** Listed records **
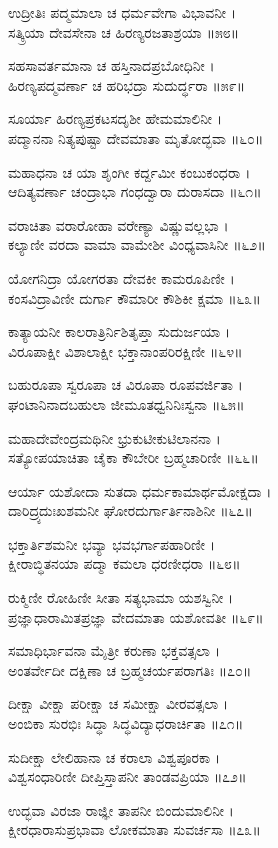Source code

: ಉದ್ರೀತಿಃ ಪದ್ಮಮಾಲಾ ಚ ಧರ್ಮವೇಗಾ ವಿಭಾವನೀ ।\\
ಸತ್ಕ್ರಿಯಾ ದೇವಸೇನಾ ಚ ಹಿರಣ್ಯರಜತಾಶ್ರಯಾ ॥೫೮॥

ಸಹಸಾವರ್ತಮಾನಾ ಚ ಹಸ್ತಿನಾದಪ್ರಬೋಧಿನೀ ।\\
ಹಿರಣ್ಯಪದ್ಮವರ್ಣಾ ಚ ಹರಿಭದ್ರಾ ಸುದುರ್ದ್ಧರಾ ॥೫೯॥

ಸೂರ್ಯಾ ಹಿರಣ್ಯಪ್ರಕಟಸದೃಶೀ ಹೇಮಮಾಲಿನೀ ।\\
ಪದ್ಮಾನನಾ ನಿತ್ಯಪುಷ್ಟಾ ದೇವಮಾತಾ ಮೃತೋದ್ಭವಾ ॥೬೦॥

ಮಹಾಧನಾ ಚ ಯಾ ಶೃಂಗೀ ಕರ್ದ್ದಮೀ ಕಂಬುಕಂಧರಾ ।\\
ಆದಿತ್ಯವರ್ಣಾ ಚಂದ್ರಾಭಾ ಗಂಧದ್ವಾರಾ ದುರಾಸದಾ ॥೬೧॥

ವರಾಚಿತಾ ವರಾರೋಹಾ ವರೇಣ್ಯಾ ವಿಷ್ಣುವಲ್ಲಭಾ ।\\
ಕಲ್ಯಾಣೀ ವರದಾ ವಾಮಾ ವಾಮೇಶೀ ವಿಂಧ್ಯವಾಸಿನೀ ॥೬೨॥

ಯೋಗನಿದ್ರಾ ಯೋಗರತಾ ದೇವಕೀ ಕಾಮರೂಪಿಣೀ ।\\
ಕಂಸವಿದ್ರಾವಿಣೀ ದುರ್ಗಾ ಕೌಮಾರೀ ಕೌಶಿಕೀ ಕ್ಷಮಾ ॥೬೩॥

ಕಾತ್ಯಾಯನೀ ಕಾಲರಾತ್ರಿರ್ನಿಶಿತೃಪ್ತಾ ಸುದುರ್ಜಯಾ ।\\
ವಿರೂಪಾಕ್ಷೀ ವಿಶಾಲಾಕ್ಷೀ ಭಕ್ತಾನಾಂಪರಿರಕ್ಷಿಣೀ ॥೬೪॥

ಬಹುರೂಪಾ ಸ್ವರೂಪಾ ಚ ವಿರೂಪಾ ರೂಪವರ್ಜಿತಾ ।\\
ಘಂಟಾನಿನಾದಬಹುಲಾ ಜೀಮೂತಧ್ವನಿನಿಃಸ್ವನಾ ॥೬೫॥

ಮಹಾದೇವೇಂದ್ರಮಥಿನೀ ಭ್ರುಕುಟೀಕುಟಿಲಾನನಾ ।\\
ಸತ್ಯೋಪಯಾಚಿತಾ ಚೈಕಾ ಕೌಬೇರೀ ಬ್ರಹ್ಮಚಾರಿಣೀ ॥೬೬॥

ಆರ್ಯಾ ಯಶೋದಾ ಸುತದಾ ಧರ್ಮಕಾಮಾರ್ಥಮೋಕ್ಷದಾ ।\\
ದಾರಿದ್ರ್ಯದುಃಖಶಮನೀ ಘೋರದುರ್ಗಾರ್ತಿನಾಶಿನೀ ॥೬೭॥

ಭಕ್ತಾರ್ತಿಶಮನೀ ಭವ್ಯಾ ಭವಭರ್ಗಾಪಹಾರಿಣೀ ।\\
ಕ್ಷೀರಾಬ್ಧಿತನಯಾ ಪದ್ಮಾ ಕಮಲಾ ಧರಣೀಧರಾ ॥೬೮॥

ರುಕ್ಮಿಣೀ ರೋಹಿಣೀ ಸೀತಾ ಸತ್ಯಭಾಮಾ ಯಶಸ್ವಿನೀ ।\\
ಪ್ರಜ್ಞಾಧಾರಾಮಿತಪ್ರಜ್ಞಾ ವೇದಮಾತಾ ಯಶೋವತೀ ॥೬೯॥

ಸಮಾಧಿರ್ಭಾವನಾ ಮೈತ್ರೀ ಕರುಣಾ ಭಕ್ತವತ್ಸಲಾ ।\\
ಅಂತರ್ವೇದೀ ದಕ್ಷಿಣಾ ಚ ಬ್ರಹ್ಮಚರ್ಯಪರಾಗತಿಃ ॥೭೦॥

ದೀಕ್ಷಾ ವೀಕ್ಷಾ ಪರೀಕ್ಷಾ ಚ ಸಮೀಕ್ಷಾ ವೀರವತ್ಸಲಾ ।\\
ಅಂಬಿಕಾ ಸುರಭಿಃ ಸಿದ್ಧಾ ಸಿದ್ಧವಿದ್ಯಾಧರಾರ್ಚಿತಾ ॥೭೧॥

ಸುದೀಕ್ಷಾ ಲೇಲಿಹಾನಾ ಚ ಕರಾಲಾ ವಿಶ್ವಪೂರಕಾ ।\\
ವಿಶ್ವಸಂಧಾರಿಣೀ ದೀಪ್ತಿಸ್ತಾಪನೀ ತಾಂಡವಪ್ರಿಯಾ ॥೭೨॥

ಉದ್ಭವಾ ವಿರಜಾ ರಾಜ್ಞೀ ತಾಪನೀ ಬಿಂದುಮಾಲಿನೀ ।\\
ಕ್ಷೀರಧಾರಾಸುಪ್ರಭಾವಾ ಲೋಕಮಾತಾ ಸುವರ್ಚಸಾ ॥೭೩॥

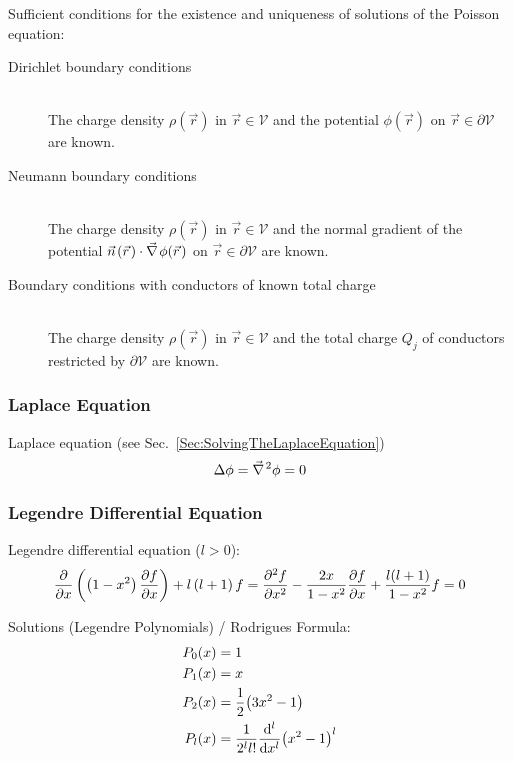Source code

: 			\noindent
			Sufficient conditions for the existence and uniqueness of solutions of the Poisson equation:
			\begin{description}
				\item[Dirichlet boundary conditions]\hfill \\
					The charge density $\rho(\vec{r})$ in $\vec{r}\in\mathcal{V}$ and the potential $\phi(\vec{r})$ on $\vec{r}\in\partial\mathcal{V}$ are known.
				\item[Neumann boundary conditions]\hfill \\
					The charge density  $\rho(\vec{r})$ in $\vec{r}\in\mathcal{V}$ and the normal gradient of the potential  $\vec{n}(\vec{r})\cdot\Nabla\phi(\vec{r})$ on $\vec{r}\in\partial\mathcal{V}$ are known.
				\item[Boundary conditions with conductors of known total charge]\hfill \\
					The charge density $\rho(\vec{r})$ in $\vec{r}\in\mathcal{V}$ and the total charge $Q_j$ of conductors restricted by $\partial\mathcal{V}$ are known.
			\end{description}

		\subsubsection{Laplace Equation}
			\noindent
			Laplace equation (see Sec.~\ref{Sec:SolvingTheLaplaceEquation})
			\begin{equation}
				\Delta\phi=\Nabla^2\phi = 0
			\end{equation}

		\subsubsection{Legendre Differential Equation}
			\noindent
			Legendre differential equation ($l>0$):
			\begin{equation}
				\pdv{x}\left(\left(1-x^2\right)\pdv{f}{x}\right)+l\left(l+1\right)f
				= \frac{\partial^2 f}{\partial x^2} - \frac{2x}{1-x^2}\pdv{f}{x} + \frac{l(l+1)}{1-x^2}f = 0
			\end{equation}

			\noindent
			Solutions (Legendre Polynomials) / Rodrigues Formula:
			\begin{equation} \label{Eq:LegendrePolynomials}
				\begin{aligned}
					P_0(x) &= 1 \\
					P_1(x) &= x \\
					P_2(x) &= \frac{1}{2}\qty(3x^2-1) \\
					P_l(x) &= \frac{1}{2^l l!}\dv[l]{x}\qty(x^2-1)^l \\
				\end{aligned}
			\end{equation}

** What to do **
Filter the records for lines holding the string "Laplace". Copy each one.

** Task result **
		\subsubsection{Laplace Equation}
			Laplace equation (see Sec.~\ref{Sec:SolvingTheLaplaceEquation})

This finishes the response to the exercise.